ASSIGNMENT:
Your job is to copy every line in the material containing the word "have".

-- DATASET EXCERPTS follows --

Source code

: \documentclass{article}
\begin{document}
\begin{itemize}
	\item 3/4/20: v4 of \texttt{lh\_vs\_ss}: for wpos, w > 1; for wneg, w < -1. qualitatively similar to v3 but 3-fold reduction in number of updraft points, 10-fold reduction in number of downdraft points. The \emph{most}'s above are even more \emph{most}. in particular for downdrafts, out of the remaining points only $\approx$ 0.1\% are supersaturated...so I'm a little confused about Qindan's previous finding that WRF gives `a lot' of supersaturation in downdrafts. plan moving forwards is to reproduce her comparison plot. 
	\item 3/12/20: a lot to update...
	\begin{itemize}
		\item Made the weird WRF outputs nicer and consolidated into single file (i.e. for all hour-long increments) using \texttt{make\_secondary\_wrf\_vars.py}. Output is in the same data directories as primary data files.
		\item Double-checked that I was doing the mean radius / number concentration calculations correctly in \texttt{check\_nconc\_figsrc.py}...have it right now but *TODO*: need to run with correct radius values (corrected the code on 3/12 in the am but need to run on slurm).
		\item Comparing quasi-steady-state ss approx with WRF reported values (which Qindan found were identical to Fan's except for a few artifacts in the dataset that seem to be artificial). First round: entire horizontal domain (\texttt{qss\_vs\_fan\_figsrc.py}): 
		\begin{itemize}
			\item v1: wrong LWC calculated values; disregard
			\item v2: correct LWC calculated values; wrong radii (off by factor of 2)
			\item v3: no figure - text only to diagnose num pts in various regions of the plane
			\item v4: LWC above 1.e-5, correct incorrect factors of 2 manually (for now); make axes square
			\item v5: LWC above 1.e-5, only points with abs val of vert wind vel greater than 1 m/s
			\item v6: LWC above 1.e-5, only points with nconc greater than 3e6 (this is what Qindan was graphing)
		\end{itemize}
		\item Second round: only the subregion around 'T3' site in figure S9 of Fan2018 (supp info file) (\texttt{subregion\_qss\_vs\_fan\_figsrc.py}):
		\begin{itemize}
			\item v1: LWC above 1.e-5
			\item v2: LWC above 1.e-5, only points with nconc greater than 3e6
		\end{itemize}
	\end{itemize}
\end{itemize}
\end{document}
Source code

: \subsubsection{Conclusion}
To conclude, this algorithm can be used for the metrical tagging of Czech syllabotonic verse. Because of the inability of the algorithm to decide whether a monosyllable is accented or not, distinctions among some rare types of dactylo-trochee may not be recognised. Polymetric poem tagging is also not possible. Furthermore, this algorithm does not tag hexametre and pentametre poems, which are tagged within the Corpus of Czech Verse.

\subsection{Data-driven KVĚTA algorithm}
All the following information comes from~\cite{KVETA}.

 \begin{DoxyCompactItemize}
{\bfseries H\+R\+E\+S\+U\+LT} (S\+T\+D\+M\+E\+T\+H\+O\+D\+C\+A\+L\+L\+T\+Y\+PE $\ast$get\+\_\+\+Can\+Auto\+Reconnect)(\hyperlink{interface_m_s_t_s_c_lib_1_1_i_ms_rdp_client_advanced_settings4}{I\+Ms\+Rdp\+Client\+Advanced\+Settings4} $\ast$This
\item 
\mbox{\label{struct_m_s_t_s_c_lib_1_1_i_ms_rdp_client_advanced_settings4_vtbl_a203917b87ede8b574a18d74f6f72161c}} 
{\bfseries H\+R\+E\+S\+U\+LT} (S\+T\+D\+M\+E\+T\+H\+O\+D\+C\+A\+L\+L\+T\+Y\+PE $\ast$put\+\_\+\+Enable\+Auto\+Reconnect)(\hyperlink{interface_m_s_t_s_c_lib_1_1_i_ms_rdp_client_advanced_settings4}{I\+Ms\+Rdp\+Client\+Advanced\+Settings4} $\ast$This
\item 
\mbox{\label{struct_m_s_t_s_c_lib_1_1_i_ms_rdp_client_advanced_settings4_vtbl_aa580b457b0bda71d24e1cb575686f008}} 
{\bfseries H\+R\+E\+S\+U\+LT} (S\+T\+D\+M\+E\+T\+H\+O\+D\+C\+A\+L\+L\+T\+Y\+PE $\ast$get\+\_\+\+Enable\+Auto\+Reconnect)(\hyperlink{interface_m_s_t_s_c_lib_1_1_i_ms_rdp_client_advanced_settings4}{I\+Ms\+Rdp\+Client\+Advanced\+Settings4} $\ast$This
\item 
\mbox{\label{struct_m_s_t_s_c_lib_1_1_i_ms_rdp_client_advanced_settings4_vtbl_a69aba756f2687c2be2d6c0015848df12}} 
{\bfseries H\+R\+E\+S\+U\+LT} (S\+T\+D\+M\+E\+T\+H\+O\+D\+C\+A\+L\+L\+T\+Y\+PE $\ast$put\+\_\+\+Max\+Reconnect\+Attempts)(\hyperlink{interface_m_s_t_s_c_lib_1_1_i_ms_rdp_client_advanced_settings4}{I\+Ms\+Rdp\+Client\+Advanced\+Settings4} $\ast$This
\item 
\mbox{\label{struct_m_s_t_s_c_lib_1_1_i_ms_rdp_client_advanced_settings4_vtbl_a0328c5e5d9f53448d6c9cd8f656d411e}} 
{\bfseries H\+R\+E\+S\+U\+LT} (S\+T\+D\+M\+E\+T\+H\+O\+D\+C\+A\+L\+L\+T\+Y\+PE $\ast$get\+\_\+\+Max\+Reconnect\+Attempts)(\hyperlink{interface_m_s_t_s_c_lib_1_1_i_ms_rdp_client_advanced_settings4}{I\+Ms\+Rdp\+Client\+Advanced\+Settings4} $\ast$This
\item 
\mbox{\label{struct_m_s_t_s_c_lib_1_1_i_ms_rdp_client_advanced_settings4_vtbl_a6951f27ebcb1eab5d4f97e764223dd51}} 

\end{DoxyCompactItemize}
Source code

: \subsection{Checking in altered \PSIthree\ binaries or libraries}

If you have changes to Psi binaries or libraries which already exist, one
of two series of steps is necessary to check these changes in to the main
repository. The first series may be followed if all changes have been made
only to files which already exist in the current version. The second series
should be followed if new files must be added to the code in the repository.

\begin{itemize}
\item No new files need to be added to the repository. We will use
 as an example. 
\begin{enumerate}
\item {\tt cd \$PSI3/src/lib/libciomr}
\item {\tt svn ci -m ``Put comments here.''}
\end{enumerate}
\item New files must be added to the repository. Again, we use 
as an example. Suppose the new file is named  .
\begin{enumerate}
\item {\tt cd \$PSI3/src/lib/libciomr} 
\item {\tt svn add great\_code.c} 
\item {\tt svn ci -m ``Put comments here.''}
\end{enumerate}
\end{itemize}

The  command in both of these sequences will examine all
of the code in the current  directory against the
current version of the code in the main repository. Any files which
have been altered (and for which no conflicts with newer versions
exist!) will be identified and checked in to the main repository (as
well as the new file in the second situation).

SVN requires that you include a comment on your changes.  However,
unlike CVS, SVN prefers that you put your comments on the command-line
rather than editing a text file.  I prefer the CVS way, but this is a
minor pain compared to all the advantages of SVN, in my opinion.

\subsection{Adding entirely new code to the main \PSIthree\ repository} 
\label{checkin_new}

-- DATASET EXCERPTS concluded --

REPLY TO THE EXERCISE:
		\item Double-checked that I was doing the mean radius / number concentration calculations correctly in \texttt{check\_nconc\_figsrc.py}...have it right now but *TODO*: need to run with correct radius values (corrected the code on 3/12 in the am but need to run on slurm).
If you have changes to Psi binaries or libraries which already exist, one
repository. The first series may be followed if all changes have been made
have been altered (and for which no conflicts with newer versions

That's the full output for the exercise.